Architects of Intelligence

Page 34

by Martin Ford

Once you have that kind of memory, other things come with it, such as confirmation bias. Confirmation bias is where you remember facts that are consistent with your theory better than facts that are inconsistent with your theory. A computer doesn’t need to do that. A computer can search for everything that matches a zip code or everything that doesn’t match a zip code. It can use NOT operators. Using a computer, I can search for everybody that is male and over 40 in my zip code, or equally everybody that doesn’t match those criteria. The human brain, using cue-addressable memory, can only search for matches within data. Everything else is much harder.

If I have a theory then I can find material that matches my theory, but anything that doesn’t match doesn’t come to mind as easily. I can’t systematically search for it. That’s confirmation bias.

Another example is the focusing illusion, where I ask you two questions in one of two orders. I either ask you how happy are you with your marriage and then how happy are you with your life, or in the other order. If I ask you first how happy you are with your marriage, that influences how you think about your life in general. You should be able to keep the two things completely separate.

MARTIN FORD: That sounds like Daniel Kahneman’s anchoring theory, where he talks about how you can give people a random number, and then that number will influence their guess about anything.

GARY MARCUS: Yes, it’s a variation. If I asked you when the Magna Carta was signed, after first asking you to look at the last three digits on a dollar bill, those three digits on the dollar bill anchor your memory.

MARTIN FORD: Your career trajectory is quite different from a lot of other people in the field of AI. Your early work focused on understanding human language and the way children learn it, and more recently you co-founded a startup company and helped launch Uber’s AI labs.

GARY MARCUS: I feel a bit like Joseph Conrad (1857-1924), who spoke Polish but wrote in English. While he wasn’t a native speaker of English, he had a lot of insights into the workings of it. In the same way, I think of myself as not a native speaker of machine learning or AI, but as someone who is coming to AI from the cognitive sciences and has fresh insights.

I did a lot of computer programming throughout my childhood and thought a lot about artificial intelligence, but I went to graduate school more interested in the cognitive sciences than artificial intelligence. During my time at graduate school, I studied with the cognitive scientist Steven Pinker, where we looked at how children learn the past tense within a language and then examined that using the precursors to deep learning that we had at the time, namely multi-layer and two-layer perceptrons.
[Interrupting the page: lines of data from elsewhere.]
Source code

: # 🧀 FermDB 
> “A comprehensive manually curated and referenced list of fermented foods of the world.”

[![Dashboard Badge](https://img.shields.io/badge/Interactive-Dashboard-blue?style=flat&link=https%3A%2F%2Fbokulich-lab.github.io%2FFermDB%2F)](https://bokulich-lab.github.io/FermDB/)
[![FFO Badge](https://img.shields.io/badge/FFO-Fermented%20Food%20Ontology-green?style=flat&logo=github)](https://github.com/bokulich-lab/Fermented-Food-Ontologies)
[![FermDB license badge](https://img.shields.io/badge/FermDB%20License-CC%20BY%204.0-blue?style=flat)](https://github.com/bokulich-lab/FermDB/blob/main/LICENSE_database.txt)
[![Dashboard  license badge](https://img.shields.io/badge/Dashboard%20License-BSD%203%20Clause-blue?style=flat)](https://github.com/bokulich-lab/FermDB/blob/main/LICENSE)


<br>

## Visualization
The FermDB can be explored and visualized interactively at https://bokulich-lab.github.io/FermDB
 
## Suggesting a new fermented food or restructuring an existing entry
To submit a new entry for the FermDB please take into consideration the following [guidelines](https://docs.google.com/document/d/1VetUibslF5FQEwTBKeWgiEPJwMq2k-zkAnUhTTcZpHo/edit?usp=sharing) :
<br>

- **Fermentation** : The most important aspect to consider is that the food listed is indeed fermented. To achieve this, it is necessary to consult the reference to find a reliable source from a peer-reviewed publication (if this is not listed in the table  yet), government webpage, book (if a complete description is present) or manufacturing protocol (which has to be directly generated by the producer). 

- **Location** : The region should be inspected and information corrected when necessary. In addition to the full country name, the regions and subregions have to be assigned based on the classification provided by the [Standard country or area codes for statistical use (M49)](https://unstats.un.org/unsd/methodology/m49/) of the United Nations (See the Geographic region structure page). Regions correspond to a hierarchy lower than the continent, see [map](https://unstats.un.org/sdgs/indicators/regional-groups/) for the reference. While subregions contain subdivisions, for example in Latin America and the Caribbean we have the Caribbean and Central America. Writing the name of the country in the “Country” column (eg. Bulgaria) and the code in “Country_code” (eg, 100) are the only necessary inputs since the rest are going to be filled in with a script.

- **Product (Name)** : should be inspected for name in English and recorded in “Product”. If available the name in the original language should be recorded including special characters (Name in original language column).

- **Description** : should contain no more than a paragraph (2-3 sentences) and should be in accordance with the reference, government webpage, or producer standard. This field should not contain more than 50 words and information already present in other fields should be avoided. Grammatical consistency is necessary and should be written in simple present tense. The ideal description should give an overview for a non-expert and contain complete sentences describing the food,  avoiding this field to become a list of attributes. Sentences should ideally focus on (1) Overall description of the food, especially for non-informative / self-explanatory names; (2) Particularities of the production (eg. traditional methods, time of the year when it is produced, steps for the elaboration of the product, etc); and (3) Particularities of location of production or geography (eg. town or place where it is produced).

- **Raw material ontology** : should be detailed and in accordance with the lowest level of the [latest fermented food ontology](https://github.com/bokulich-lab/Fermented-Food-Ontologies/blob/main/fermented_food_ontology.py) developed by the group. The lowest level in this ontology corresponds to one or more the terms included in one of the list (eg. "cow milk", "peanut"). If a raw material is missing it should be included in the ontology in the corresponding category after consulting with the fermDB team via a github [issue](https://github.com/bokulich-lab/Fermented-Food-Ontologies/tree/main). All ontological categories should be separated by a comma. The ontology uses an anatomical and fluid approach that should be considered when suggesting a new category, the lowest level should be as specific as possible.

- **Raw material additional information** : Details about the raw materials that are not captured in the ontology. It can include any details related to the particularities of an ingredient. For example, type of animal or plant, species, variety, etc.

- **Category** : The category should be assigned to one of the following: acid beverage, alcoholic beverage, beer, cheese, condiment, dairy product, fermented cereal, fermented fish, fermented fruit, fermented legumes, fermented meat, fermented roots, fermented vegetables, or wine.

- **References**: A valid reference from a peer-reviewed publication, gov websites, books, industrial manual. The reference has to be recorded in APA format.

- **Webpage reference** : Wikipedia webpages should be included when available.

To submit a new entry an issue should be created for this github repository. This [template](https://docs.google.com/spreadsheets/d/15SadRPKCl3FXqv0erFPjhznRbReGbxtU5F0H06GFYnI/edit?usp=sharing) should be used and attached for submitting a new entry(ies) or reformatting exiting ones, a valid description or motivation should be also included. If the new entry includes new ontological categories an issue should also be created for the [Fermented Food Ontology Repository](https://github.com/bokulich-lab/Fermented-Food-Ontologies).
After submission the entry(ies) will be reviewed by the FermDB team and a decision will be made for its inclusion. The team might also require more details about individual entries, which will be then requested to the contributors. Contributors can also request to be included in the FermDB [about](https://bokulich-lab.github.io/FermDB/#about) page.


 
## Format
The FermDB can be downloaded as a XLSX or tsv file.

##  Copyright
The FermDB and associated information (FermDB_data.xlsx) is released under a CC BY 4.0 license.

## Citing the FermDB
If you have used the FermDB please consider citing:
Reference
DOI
In 1986, David Rumelhart and James L. McClelland published a paper titled Parallel Distributed Processing: explorations in the microstructure of cognition, which showed that a neural network could learn the past tense of English. Pinker and I looked at the paper in some detail, and although it was true that you could get a neural network to overregularize and say things like “goed” or “breaked” like kids do, all of the facts about when and how they made those errors were actually quite different. In response to the paper, we hypothesized that kids use a hybrid of both rules and neural networks.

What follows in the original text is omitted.